-------- AVAILABLE DATA --------

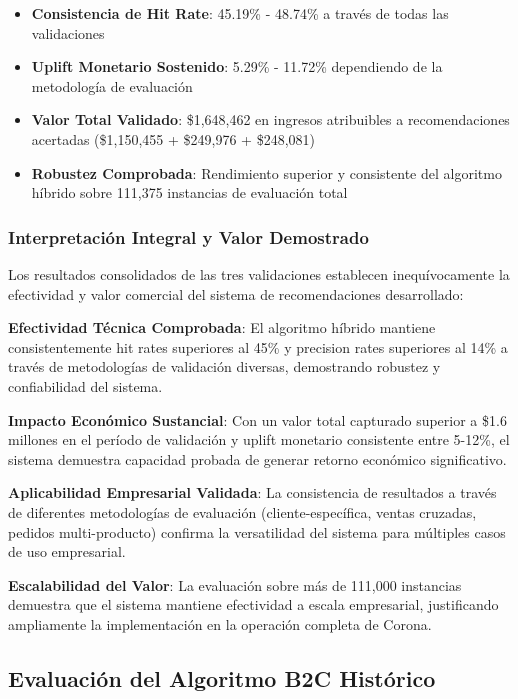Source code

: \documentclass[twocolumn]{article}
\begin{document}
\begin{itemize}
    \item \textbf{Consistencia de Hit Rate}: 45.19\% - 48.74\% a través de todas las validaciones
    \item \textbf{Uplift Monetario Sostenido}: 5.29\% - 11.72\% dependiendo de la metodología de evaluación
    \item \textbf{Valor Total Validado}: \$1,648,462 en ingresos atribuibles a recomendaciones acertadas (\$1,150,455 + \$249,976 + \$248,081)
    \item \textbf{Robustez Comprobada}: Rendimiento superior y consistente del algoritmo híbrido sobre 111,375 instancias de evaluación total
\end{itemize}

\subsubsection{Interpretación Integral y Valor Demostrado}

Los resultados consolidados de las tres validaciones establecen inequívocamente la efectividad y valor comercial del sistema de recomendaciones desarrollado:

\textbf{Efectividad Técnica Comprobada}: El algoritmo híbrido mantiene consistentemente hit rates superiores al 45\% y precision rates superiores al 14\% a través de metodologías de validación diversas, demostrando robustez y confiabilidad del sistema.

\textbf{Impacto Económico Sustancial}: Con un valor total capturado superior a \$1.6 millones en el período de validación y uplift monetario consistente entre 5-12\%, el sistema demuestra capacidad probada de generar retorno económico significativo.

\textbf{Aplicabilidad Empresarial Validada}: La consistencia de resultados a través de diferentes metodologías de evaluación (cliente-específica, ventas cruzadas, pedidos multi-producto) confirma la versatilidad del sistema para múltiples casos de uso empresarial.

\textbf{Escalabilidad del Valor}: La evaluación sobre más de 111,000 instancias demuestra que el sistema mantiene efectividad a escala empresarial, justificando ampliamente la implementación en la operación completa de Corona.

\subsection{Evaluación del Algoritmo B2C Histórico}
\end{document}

--------

> [AIM OF THE EXERCISE] Where does the string "validaciones" appear in the records above? Return every line that holds it.

> [COMPLETED TASK]
    \item \textbf{Consistencia de Hit Rate}: 45.19\% - 48.74\% a través de todas las validaciones
Los resultados consolidados de las tres validaciones establecen inequívocamente la efectividad y valor comercial del sistema de recomendaciones desarrollado:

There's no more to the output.